A particular type of QCW laser operates at very high repetition
rates in the 80 to 120 MHz range. Such QCW lasers generally emit
pulses with sub-nanosecond duration and are ideal for the direct
writing of grooves. Lasers of the CW and QCW type are well known
and readily available. Pulsed Q-switched lasers can also be used
for groove formation if they can operate at sufficiently high
repetition rate. So called Nd:Vanadate lasers are able to operate
up to several 100 kHz and are therefore also suitable. Such lasers
can thus also be described as quasi-continuous (QCW).
[0022] A second key requirement of the laser source is that the
quality of the beam must be high so that it is able to be focussed
to a small spot on the substrate surface to allow narrow grooves to
be formed. In general, the beam should be of diffraction limited or
substantially diffraction limited performance. CW, QCW or
Q-switched lasers emitting beams of sufficiently high quality are
well known and are readily available
[0023] A third key property of the laser source for the grooving
process is its wavelength. This is chosen by consideration of both
cost effectiveness and beam focusability. The most efficient and
hence lowest cost per Watt solid state lasers operate in the near
infra-red (IR) at wavelengths around 1.064 .mu.m. Solid state
lasers operating at shorter wavelength than this are usually based
on harmonic conversion from the fundamental IR wavelength to higher
harmonics. Lasers operating at around 532 nm (second harmonic) and
around 355 nm (third harmonic) are well known. Higher harmonic
wavelengths (eg fourth harmonic at around 266 nm) are also
available but in general the power is too low to be of relevance
for this grooving process. Since the harmonic conversion process
has an efficiency significantly less than 100%, the power available
from the shorter wavelength lasers discussed above is less than
that available from the equivalent fundamental IR laser. In
addition, the complexity and cost of the laser increases
significantly as the wavelength is decreased so that the cost per
Watt increases dramatically as wavelength reduces. Hence, from the
point of view of cost and power there is an advantage in operating
at longer rather than shorter wavelengths.

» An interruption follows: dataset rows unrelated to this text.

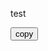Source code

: <style type="text/css">
   .wrapper {position: relative;}
   #input {position: absolute;top: 0;left: 0;opacity: 0;z-index: -10;}
</style>
<div class="wrapper">
   <p id="https://webpage-cn.eu.org/group">test</p>
   <textarea id="input"></textarea>
   <button onclick="copyText()">copy</button>
</div>
<script type="text/javascript">
    function copyText() {
      var text = document.getElementById("text").innerText;
      var input = document.getElementById("input");
      input.value = text;
      input.select();
      document.execCommand("复制");
    }
  </script>

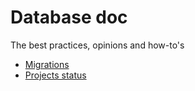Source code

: # Database doc

The best practices, opinions and how-to's

- [Migrations](docs/migrations.md)
- [Projects status](docs/projects-status.md)

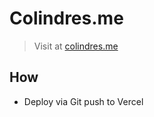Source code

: # Colindres.me

> Visit at [colindres.me](http://colindres.me/)

## How

- Deploy via Git push to Vercel

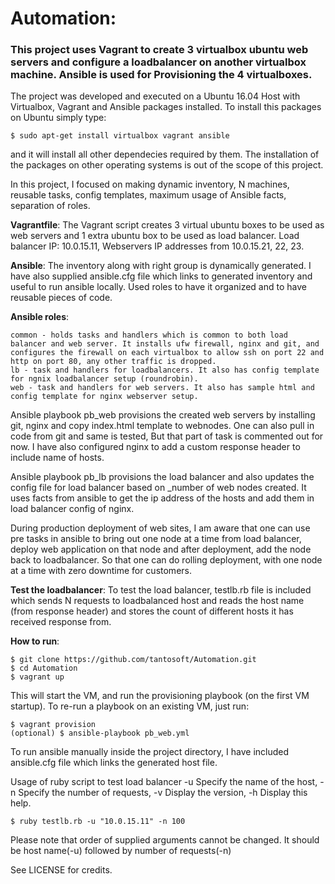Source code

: # Automation: 

### This project uses Vagrant to create 3 virtualbox ubuntu web servers and configure a loadbalancer on another virtualbox machine. Ansible is used for Provisioning the 4 virtualboxes.

The project was developed and executed on a Ubuntu 16.04 Host with Virtualbox, Vagrant and Ansible packages installed. To install this packages on Ubuntu simply type:

    $ sudo apt-get install virtualbox vagrant ansible

and it will install all other dependecies required by them. The installation of the packages on other operating systems is out of the scope of this project.

In this project, I focused on making dynamic inventory, N machines, reusable tasks, config templates, maximum usage of Ansible facts, separation of roles.

**Vagrantfile**: The Vagrant script creates 3 virtual ubuntu boxes to be used as web servers and 1 extra ubuntu box to be used as load balancer. Load balancer IP: 10.0.15.11, Webservers IP addresses from 10.0.15.21, 22, 23.

**Ansible**: The inventory along with right group is dynamically generated. I have also supplied ansible.cfg file which links to generated inventory and useful to run ansible locally. Used roles to have it organized and to have reusable pieces of code.

**Ansible roles**:

    common - holds tasks and handlers which is common to both load balancer and web server. It installs ufw firewall, nginx and git, and configures the firewall on each virtualbox to allow ssh on port 22 and http on port 80, any other traffic is dropped.
    lb - task and handlers for loadbalancers. It also has config template for ngnix loadbalancer setup (roundrobin).
    web - task and handlers for web servers. It also has sample html and config template for nginx webserver setup.

Ansible playbook pb_web provisions the created web servers by installing git, nginx and copy index.html template to webnodes. One can also pull in code from git and same is tested, But that part of task is commented out for now. I have also configured nginx to add a custom response header to include name of hosts.

Ansible playbook pb_lb provisions the load balancer and also updates the config file for load balancer based on _number of web nodes created. It uses facts from ansible to get the ip address of the hosts and add them in load balancer config of nginx.

During production deployment of web sites, I am aware that one can use pre tasks in ansible to bring out one node at a time from load balancer, deploy web application on that node and after deployment, add the node back to loadbalancer. So that one can do rolling deployment, with one node at a time with zero downtime for customers.

**Test the loadbalancer**: To test the load balancer, testlb.rb file is included which sends N requests to loadbalanced host and reads the host name (from response header) and stores the count of different hosts it has received response from.

**How to run**:

    $ git clone https://github.com/tantosoft/Automation.git
    $ cd Automation
    $ vagrant up

This will start the VM, and run the provisioning playbook (on the first VM startup). To re-run a playbook on an existing VM, just run:

    $ vagrant provision
    (optional) $ ansible-playbook pb_web.yml

To run ansible manually inside the project directory, I have included ansible.cfg file which links the generated host file.

Usage of ruby script to test load balancer -u Specify the name of the host, -n Specify the number of requests, -v Display the version, -h Display this help.

    $ ruby testlb.rb -u "10.0.15.11" -n 100

Please note that order of supplied arguments cannot be changed. It should be host name(-u) followed by number of requests(-n)

See LICENSE for credits.
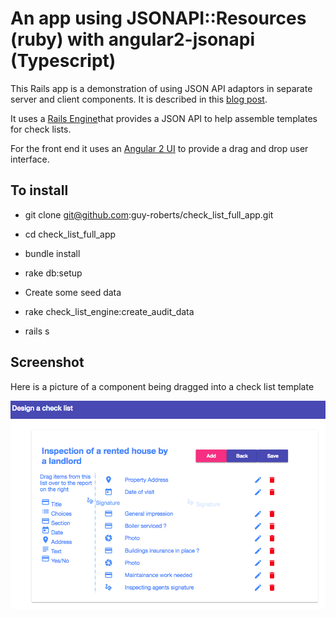 # An app using JSONAPI::Resources (ruby) with angular2-jsonapi (Typescript)

This Rails app is a demonstration of using JSON API adaptors in separate server and client
components.  It is described in this [blog post](http://blog.guyroberts.co.uk/app-designing-mobile-audits-check-lists/).


It uses a [Rails Engine](https://github.com/guy-roberts/check_list_engine)that provides
a JSON API to help assemble templates for check lists. 

For the front end it uses an [Angular 2 UI](https://github.com/guy-roberts/check_list_angular_ui)
to provide a drag and drop user interface.


## To install

* git clone git@github.com:guy-roberts/check_list_full_app.git
 
* cd check_list_full_app
 
* bundle install
 
* rake db:setup
 
* Create some seed data
 
* rake check_list_engine:create_audit_data
 
* rails s



## Screenshot

Here is a picture of a component being dragged into a check list template

<img align="left"  src="https://github.com/guy-roberts/check_list_full_app/blob/master/images/Screenshot.png">


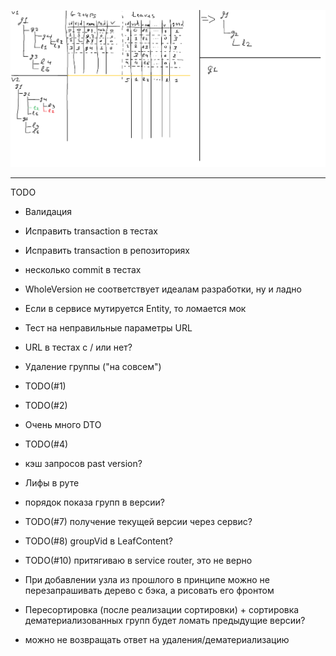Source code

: ![Alt text](ActionSchema.png?raw=true "Schema")

----------
TODO
- Валидация
- Исправить transaction в тестах 
- Исправить transaction в репозиториях
- несколько commit в тестах
- WholeVersion не соответствует идеалам разработки, ну и ладно
- Если в сервисе мутируется Entity, то ломается мок
- Тест на неправильные параметры URL
- URL в тестах с / или нет?

- Удаление группы ("на совсем")
- TODO(#1)
- TODO(#2)
- Очень много DTO
- TODO(#4)
- кэш запросов past version?
- Лифы в руте
- порядок показа групп в версии?
- TODO(#7) получение текущей версии через сервис?
- TODO(#8) groupVid в LeafContent?
- TODO(#10) притягиваю в service router, это не верно
- При добавлении узла из прошлого в принципе можно не перезапрашивать дерево с бэка, а рисовать его фронтом
- Пересортировка (после реализации сортировки) + сортировка дематериализованных групп будет ломать предыдущие версии?
- можно не возвращать ответ на удаления/дематериализацию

[0024] On the other hand, there is a significant advantage in
operating at shorter rather than longer wavelength in terms of
minimum focal spot size achievable on the substrate surface. The
minimum focal spot size that can be realized with a given beam
quality, lens focal length and beam diameter scales linearly with
wavelength. If the laser beams are diffraction limited or
substantially diffraction limited, and the depth of focus of the
beam is held constant, then the minimum focal spot size scales as
.lamda..sup.1.5,, where .lamda. is the laser wavelength. Hence,
from the point of view of ease of achieving the narrowest groove
width and maintaining longest depth of focus, there is an advantage
in operating at shorter rather than longer wavelength.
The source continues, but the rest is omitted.